With the economy booming, and industrial jobs becoming bigger and better, there was no better time for OSHA to step in and make changes. They oversee all industries in all parts of the United States. No matter where a person works, at least some sort of OSHA signage exists, listing employee rights and employer requirements.

Employers are required to follow the rules that OSHA set forth, or be forced to pay a fine, or worse. Like with the above fall arrest system example, employers in industrial settings must have systems set in place to promote safety. Fall safety, fire safety, and chemical spill safety equipment should be ready and on standby for employees who need it. The employees are not responsible for maintaining the equipment, as it is the employer’s job to make sure it is in functioning order.

Falls account for the largest percent of all work related injuries, according to OSHA. This type of injury is prevalent no matter what the working conditions, but with higher risk come more severe injuries. Falls also account for the highest percentage of deaths at the workplace. This percentage obviously becomes higher as the risk level for falls go up. This is why OSHA requires some sort of fall protection system in place.

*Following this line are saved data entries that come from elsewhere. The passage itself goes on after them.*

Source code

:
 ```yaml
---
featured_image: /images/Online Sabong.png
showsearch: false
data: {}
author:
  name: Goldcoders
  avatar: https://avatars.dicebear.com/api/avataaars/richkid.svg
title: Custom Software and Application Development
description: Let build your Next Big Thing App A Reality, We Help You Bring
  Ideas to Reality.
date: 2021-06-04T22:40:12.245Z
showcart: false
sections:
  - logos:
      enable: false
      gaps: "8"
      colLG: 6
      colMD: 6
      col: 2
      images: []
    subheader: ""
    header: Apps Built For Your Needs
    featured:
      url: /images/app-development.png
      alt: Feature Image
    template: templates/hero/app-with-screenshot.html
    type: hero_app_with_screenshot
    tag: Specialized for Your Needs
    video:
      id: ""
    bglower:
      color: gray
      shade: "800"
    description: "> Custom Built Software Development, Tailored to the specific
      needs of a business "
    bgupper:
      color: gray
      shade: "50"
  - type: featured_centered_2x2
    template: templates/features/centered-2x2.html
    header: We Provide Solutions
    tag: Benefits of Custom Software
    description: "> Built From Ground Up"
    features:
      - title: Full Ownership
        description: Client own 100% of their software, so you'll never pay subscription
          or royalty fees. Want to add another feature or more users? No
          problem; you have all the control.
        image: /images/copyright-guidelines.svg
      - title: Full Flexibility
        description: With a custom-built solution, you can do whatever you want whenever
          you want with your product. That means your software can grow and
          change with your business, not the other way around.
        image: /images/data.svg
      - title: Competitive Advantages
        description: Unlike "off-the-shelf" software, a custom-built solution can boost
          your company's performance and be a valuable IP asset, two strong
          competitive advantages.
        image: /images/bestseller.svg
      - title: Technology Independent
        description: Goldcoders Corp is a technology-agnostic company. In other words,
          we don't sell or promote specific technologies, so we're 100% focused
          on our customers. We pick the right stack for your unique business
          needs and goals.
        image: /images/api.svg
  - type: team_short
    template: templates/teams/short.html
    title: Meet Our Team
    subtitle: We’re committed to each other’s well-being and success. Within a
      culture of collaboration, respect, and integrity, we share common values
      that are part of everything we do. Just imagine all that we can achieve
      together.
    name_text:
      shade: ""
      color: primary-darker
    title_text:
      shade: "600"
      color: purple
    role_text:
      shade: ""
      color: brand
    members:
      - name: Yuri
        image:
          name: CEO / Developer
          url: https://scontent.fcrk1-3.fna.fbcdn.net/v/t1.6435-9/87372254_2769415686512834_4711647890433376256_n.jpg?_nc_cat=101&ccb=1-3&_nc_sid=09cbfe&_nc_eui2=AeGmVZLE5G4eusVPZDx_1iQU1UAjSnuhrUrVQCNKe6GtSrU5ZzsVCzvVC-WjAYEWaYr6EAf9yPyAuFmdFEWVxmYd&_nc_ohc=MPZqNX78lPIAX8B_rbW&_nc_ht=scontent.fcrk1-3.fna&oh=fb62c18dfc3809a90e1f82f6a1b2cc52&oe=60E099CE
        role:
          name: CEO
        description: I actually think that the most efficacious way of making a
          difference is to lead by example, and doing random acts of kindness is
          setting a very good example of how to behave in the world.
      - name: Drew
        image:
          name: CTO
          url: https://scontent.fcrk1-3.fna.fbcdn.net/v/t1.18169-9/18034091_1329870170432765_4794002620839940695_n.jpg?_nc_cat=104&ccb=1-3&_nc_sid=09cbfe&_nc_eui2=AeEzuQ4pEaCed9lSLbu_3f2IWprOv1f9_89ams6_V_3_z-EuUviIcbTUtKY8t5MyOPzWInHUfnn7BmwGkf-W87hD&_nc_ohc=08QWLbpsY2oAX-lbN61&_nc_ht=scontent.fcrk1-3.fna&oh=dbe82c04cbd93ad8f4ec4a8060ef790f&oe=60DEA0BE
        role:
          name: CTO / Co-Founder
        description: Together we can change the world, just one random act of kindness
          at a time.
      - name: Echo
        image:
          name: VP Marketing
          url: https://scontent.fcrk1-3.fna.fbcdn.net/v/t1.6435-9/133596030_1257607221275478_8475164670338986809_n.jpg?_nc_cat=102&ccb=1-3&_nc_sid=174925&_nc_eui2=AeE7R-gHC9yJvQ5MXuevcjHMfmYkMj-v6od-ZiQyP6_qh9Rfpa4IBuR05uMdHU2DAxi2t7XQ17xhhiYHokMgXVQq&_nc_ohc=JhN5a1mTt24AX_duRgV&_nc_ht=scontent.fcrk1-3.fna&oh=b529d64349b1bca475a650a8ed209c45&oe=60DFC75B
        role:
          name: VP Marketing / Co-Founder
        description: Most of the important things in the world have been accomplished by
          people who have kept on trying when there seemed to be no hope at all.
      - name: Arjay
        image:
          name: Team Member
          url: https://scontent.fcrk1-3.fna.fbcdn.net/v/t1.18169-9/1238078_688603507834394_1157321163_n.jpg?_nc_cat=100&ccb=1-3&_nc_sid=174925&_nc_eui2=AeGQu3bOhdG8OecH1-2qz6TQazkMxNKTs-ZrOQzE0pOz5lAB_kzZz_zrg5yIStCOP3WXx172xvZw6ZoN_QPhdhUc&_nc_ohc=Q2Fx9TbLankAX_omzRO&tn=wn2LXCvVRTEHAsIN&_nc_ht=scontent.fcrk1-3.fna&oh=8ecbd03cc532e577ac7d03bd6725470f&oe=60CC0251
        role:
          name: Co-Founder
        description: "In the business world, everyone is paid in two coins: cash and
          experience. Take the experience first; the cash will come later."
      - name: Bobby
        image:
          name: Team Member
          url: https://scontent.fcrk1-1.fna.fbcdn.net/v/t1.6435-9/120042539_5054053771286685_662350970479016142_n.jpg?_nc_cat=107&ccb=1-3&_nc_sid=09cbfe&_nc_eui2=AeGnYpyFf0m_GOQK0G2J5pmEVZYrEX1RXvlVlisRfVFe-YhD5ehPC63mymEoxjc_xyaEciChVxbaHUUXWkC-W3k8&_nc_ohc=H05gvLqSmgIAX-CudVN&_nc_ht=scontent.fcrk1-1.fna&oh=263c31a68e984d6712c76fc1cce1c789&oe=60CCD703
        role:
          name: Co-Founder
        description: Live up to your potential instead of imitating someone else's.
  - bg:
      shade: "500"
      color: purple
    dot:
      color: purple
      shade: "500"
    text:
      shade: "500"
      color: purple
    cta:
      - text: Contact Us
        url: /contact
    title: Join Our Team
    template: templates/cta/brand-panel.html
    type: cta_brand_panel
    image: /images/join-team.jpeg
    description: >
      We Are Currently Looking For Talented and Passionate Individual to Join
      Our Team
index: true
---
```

Even falls of a short distance can result in an injury to a person. Though these injuries may not be life threatening, they will result in lost wages, medical costs, and compensations to the employee. These costs can be quite large, all of which the company is responsible for, pending negligence.

However, falls of more than six feet can cause serious injury or death. These injuries not only result in pain and suffering for the employee and/or the employee’s family, but also cost a lot of money for the company involved. OSHA has rules in place for cases of high risk. This is why prevention is the best method of defense.

Fall risks are lessened with fall protection equipment, including harnesses and lanyards. These devices keep the employee from falling or striking a surface. The employee still might incur an injury, but it will be a lesser one. In addition, these devices make a huge difference in the percentage of deaths and serious injuries each year. The success of these devices includes proper training of the employees and maintenance of the equipment on hand. To learn more about fall protection and training, contact us today at CAI Safety Systems.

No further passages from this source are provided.